Prompt
Write only the number of lines in the records beneath that hold "poter".

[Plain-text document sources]
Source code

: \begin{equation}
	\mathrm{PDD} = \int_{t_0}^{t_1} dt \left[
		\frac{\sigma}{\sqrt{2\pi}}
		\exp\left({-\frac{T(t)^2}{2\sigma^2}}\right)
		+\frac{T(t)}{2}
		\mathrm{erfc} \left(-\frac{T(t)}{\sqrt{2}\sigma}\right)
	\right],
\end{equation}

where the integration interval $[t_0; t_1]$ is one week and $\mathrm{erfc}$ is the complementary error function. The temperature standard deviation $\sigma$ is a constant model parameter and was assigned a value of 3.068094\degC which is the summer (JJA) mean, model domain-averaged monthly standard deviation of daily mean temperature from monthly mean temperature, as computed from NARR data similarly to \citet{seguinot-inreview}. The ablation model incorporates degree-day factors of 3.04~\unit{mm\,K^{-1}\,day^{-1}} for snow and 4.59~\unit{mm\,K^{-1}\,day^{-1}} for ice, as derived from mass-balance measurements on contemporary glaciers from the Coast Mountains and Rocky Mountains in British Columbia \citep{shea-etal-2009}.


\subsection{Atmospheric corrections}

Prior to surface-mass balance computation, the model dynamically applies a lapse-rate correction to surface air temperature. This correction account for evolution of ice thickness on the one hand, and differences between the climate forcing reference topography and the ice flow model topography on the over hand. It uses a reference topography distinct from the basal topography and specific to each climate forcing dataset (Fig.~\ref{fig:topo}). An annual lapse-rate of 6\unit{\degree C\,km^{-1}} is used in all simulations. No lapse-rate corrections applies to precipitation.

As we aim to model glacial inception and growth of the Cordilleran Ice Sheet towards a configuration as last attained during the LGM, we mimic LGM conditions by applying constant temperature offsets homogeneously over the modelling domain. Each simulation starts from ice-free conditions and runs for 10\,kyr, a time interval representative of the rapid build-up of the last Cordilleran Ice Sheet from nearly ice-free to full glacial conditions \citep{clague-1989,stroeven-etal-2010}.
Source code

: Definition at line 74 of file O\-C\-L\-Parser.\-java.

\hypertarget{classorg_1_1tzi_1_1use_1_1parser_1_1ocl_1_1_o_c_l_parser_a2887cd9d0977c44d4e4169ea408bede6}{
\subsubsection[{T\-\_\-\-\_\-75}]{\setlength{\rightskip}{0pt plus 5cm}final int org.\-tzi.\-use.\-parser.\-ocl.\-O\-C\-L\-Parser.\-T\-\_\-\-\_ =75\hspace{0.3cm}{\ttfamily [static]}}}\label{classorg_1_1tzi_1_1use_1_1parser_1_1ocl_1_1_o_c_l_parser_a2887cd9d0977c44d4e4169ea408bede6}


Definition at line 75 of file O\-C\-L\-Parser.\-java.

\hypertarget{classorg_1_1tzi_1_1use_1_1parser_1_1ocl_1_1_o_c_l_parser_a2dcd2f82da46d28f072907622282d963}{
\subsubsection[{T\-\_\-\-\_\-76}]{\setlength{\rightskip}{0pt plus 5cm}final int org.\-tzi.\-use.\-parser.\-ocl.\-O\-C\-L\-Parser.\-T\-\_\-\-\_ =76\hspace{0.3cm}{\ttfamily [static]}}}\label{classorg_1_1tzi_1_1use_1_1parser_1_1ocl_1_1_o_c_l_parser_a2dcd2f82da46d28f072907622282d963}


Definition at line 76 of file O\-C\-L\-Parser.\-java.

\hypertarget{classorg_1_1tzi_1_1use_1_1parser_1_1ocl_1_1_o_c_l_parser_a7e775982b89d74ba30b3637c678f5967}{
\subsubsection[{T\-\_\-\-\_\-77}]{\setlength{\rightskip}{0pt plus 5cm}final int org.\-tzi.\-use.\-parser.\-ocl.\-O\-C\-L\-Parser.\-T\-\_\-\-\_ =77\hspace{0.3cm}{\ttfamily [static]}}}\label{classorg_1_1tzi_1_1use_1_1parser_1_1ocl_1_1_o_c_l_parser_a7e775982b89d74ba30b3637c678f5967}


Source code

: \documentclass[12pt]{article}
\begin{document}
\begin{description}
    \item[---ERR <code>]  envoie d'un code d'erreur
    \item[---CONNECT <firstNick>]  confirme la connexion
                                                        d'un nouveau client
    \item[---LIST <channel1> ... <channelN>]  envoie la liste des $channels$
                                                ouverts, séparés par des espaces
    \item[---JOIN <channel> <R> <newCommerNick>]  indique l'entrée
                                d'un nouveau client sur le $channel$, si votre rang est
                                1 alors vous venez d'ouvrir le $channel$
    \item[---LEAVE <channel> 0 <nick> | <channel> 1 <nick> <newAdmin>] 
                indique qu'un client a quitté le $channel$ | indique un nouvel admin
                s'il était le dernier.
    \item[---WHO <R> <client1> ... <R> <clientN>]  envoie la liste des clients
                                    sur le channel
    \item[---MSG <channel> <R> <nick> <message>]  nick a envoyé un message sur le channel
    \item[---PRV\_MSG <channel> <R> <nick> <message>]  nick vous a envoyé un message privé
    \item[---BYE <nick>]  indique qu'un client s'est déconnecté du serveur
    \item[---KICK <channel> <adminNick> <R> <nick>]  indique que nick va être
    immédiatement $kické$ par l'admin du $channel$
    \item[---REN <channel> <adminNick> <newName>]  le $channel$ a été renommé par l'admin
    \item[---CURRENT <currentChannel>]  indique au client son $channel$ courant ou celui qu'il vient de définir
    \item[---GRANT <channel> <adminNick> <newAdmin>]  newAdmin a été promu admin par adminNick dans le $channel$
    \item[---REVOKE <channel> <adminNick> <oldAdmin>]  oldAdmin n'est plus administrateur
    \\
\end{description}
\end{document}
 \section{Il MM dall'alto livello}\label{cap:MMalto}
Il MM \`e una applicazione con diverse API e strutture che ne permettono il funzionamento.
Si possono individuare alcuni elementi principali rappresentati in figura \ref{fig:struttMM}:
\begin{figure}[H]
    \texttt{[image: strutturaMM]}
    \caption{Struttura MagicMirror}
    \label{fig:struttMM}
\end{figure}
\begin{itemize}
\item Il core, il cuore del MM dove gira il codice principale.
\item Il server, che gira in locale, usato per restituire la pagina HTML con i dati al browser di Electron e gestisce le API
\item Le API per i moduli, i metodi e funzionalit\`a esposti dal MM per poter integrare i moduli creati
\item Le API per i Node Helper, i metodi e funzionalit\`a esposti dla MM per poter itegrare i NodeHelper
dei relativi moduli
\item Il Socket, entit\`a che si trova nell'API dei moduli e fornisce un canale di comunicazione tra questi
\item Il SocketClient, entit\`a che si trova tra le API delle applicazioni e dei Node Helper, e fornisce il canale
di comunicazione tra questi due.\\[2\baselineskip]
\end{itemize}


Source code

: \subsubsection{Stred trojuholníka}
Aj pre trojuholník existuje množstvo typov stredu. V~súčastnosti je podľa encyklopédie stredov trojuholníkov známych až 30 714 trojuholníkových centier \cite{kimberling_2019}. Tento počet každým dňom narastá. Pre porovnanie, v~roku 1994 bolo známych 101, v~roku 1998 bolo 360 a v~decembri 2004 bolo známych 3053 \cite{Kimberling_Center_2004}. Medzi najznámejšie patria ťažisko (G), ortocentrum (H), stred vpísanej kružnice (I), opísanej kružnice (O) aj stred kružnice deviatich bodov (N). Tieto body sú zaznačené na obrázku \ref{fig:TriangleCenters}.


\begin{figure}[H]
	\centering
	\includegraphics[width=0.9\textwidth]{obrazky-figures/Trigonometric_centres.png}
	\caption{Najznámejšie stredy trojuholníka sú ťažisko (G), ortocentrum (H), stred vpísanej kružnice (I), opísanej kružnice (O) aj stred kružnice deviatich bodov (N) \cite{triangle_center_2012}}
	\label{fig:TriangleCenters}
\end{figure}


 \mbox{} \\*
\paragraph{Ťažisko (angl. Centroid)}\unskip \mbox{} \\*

Output
2